3 Results and Discussion

3.1 Evolvability and the Production Costs

As expected, adding a life-time learning capacity to the system increased the speed of the population, as depicted by Figs. 6 and 7. This was expected for two reasons: (a) the number of evaluations performed by Learnable is around 100 times higher than by Evolvable; (b) in Learnable, robots have time to fine-tune their controllers to the morphologies they were born with.

On the other hand, while the average speed of Learnable seems to be going to flatten soon, the average speed of Evolvable keeps growing. Nevertheless, this is not the aspect we are interested in discussing. Instead, we are interested in observing which method presents a faster growth of the average speed.
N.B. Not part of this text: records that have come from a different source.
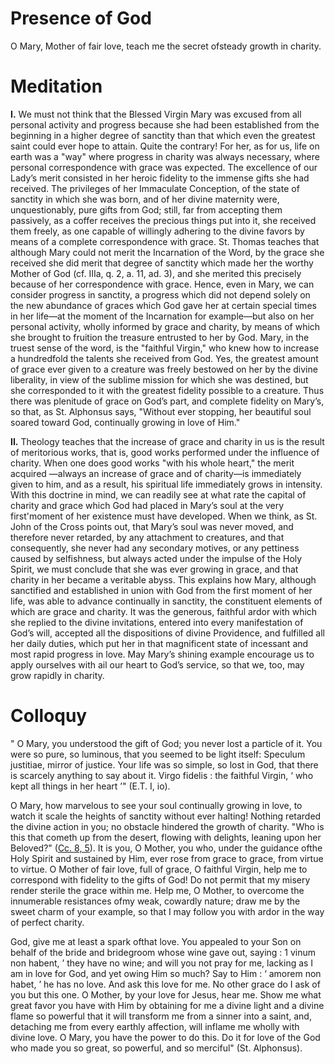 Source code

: # Presence of God

O Mary, Mother of fair love, teach me the secret ofsteady growth in charity.

# Meditation

**I.** We must not think that the Blessed Virgin Mary was excused from all personal activity and progress because she had been established from the beginning in a higher degree of sanctity than that which even the greatest saint could ever hope to attain. Quite the contrary! For her, as for us, life on earth was a "way" where progress in charity was always necessary, where personal correspondence with grace was expected. The excellence of our Lady’s merit consisted in her heroic fidelity to the immense gifts she had received. The privileges of her Immaculate Conception, of the state of sanctity in which she was born, and of her divine maternity were, unquestionably, pure gifts from God; still, far from accepting them passively, as a coffer receives the precious things put into it, she received them freely, as one capable of willingly adhering to the divine favors by means of a complete correspondence with grace. St. Thomas teaches that although Mary could not merit the Incarnation of the Word, by the grace she received she did merit that degree of sanctity which made her the worthy Mother of God (cf. IIIa, q. 2, a. 11, ad. 3), and she merited this precisely because of her correspondence with grace. Hence, even in Mary, we can consider progress in sanctity, a progress which did not depend solely on the new abundance of graces which God gave her at certain special times in her life—at the moment of the Incarnation for example—but also on her personal activity, wholly informed by grace and charity, by means of which she brought to fruition the treasure entrusted to her by God. Mary, in the truest sense of the word, is the "faithful Virgin," who knew how to increase a hundredfold the talents she received from God. Yes, the greatest amount of grace ever given to a creature was freely bestowed on her by the divine liberality, in view of the sublime mission for which she was destined, but she corresponded to it with the greatest fidelity possible to a creature. Thus there was plenitude of grace on God’s part, and complete fidelity on Mary’s, so that, as St. Alphonsus says, "Without ever stopping, her beautiful soul soared toward God, continually growing in love of Him."

**II.** Theology teaches that the increase of grace and charity in us is the result of meritorious works, that is, good works performed under the influence of charity. When one does good works "with his whole heart," the merit acquired —always an increase of grace and of charity—is immediately given to him, and as a result, his spiritual life immediately grows in intensity. With this doctrine in mind, we can readily see at what rate the capital of charity and grace which God had placed in Mary’s soul at the very first'moment of her existence must have developed. When we think, as St. John of the Cross points out, that Mary’s soul was never moved, and therefore never retarded, by any attachment to creatures, and that consequently, she never had any secondary motives, or any pettiness caused by selfishness, but always acted under the impulse of the Holy Spirit, we must conclude that she was ever growing in grace, and that charity in her became a veritable abyss. This explains how Mary, although sanctified and established in union with God from the first moment of her life, was able to advance continually in sanctity, the constituent elements of which are grace and charity. It was the generous, faithful ardor with which she replied to the divine invitations, entered into every manifestation of God’s will, accepted all the dispositions of divine Providence, and fulfilled all her daily duties, which put her in that magnificent state of incessant and most rapid progress in love. May Mary’s shining example encourage us to apply ourselves with ail our heart to God’s service, so that we, too, may grow rapidly in charity.

# Colloquy
 
" O Mary, you understood the gift of God; you never lost a particle of it. You were so pure, so luminous, that you seemed to be light itself: Speculum justitiae, mirror of justice. Your life was so simple, so lost in God, that there is scarcely anything to say about it. Virgo fidelis : the faithful Virgin, ‘ who kept all things in her heart ’" (E.T. I, io).

O Mary, how marvelous to see your soul continually growing in love, to watch it scale the heights of sanctity without ever halting! Nothing retarded the divine action in you; no obstacle hindered the growth of charity. "Who is this that cometh up from the desert, flowing with delights, leaning upon her Beloved?" ([Cc. 8, 5](https://vulgata.online/bible/Cc.8?ed=DR2&vfn=DR2.Cc.8.5:vs)). It is you, O Mother, you who, under the guidance ofthe Holy Spirit and sustained by Him, ever rose from grace to grace, from virtue to virtue. O Mother of fair love, full of grace, O faithful Virgin, help me to correspond with fidelity to the gifts of God! Do not permit that my misery render sterile the grace within me. Help me, O Mother, to overcome the innumerable resistances ofmy weak, cowardly nature; draw me by the sweet charm of your example, so that I may follow you with ardor in the way of perfect charity.

God, give me at least a spark ofthat love. You appealed to your Son on behalf of the bride and bridegroom whose wine gave out, saying : 1 vinum non habent, ’ they have no wine; and will you not pray for me, lacking as I am in love for God, and yet owing Him so much? Say to Him : ‘ amorem non habet, ’ he has no love. And ask this love for me. No other grace do I ask of you but this one. O Mother, by your love for Jesus, hear me. Show me what great favor you have with Him by obtaining for me a divine light and a divine flame so powerful that it will transform me from a sinner into a saint, and, detaching me from every earthly affection, will inflame me wholly with divine love. O Mary, you have the power to do this. Do it for love of the God who made you so great, so powerful, and so merciful" (St. Alphonsus).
In Fig. 6, the black line shows that around generation 9, Learnable had already obtained an average speed that took the whole evolutionary period, i.e., 30 generations, for Evolvable to achieve. Of course, we should not neglect that, as previously mentioned, Learnable at generation 9 had already spent around 55.000 evaluations, while at the final generation Evolvable spent only 1.550. However, we should consider that Learnable at generation 9 created only 550 robots while Evolvable created 1.550, i.e., around 3 times more. If we consider real physical robots, and assuming that the production cost of each robot is substantially higher than the evaluation cost, we can clearly see the advantage of introducing learning. For instance, the evaluation cost could be around 30 s and creation cost around 4 h. In this case, Evolvable would take 327.775 min versus 159.500 min for Learnable, representing a difference of 116 days.

Fig. 6.
figure 6

Speed: progression of the mean of the population (quartiles over all runs). Black lines mark generation (9), when the Learnable method (after learning) achieved the levels of speed that the Evolvable method managed to achieve only in the end of the evolutionary period

Fig. 7.
figure 7

Comparison of speed in the final generations. The method Learnable:before is equivalent to a random controller. Significance levels for the Wilcoxon tests in the boxplots are \(* < 0.05\), \(** < 0.01\), \(*** < 0.001\), while NS means non-significant.

3.2 Morphological Properties

In [12], a study utilizing this same robot framework observed a strong selection pressure for robots with few limbs, most often one single long limb, i.e., a snake-like morphology. Furthermore, they demonstrated that by explicitly adding a penalty to having this morphological property, the population did indeed develop multiple limbs, nevertheless, these robots were much slower than the single-limb ones.

Interestingly, we have observed in nature that “for many animals, natural selection may tend to favor structures and patterns of movement that increase maximum speed”, and, “in almost every case, legged animals can move faster over land than animals of similar size that lack legs” [1]. Given such notions, in [12] it was hypothesized the following, concerning few long limbs having shown to be a predominant morphological property: “it might be due, not to some advantage of having fewer limbs, but to the challenge of having multiple limbs. For example, having one limb that permits locomotion is a challenge in itself, while having multiple limbs not only multiplies this challenge but also carries an additional challenge of synchronization, to avoid limbs pulling in different directions and impairing displacement. Perhaps adding a life-time learning ability to the robots would allow them to learn how to use their limbs better and obtain higher speed.”

Fig. 8.
figure 8

Morphological properties: progression of the mean of the population (quartiles over all runs).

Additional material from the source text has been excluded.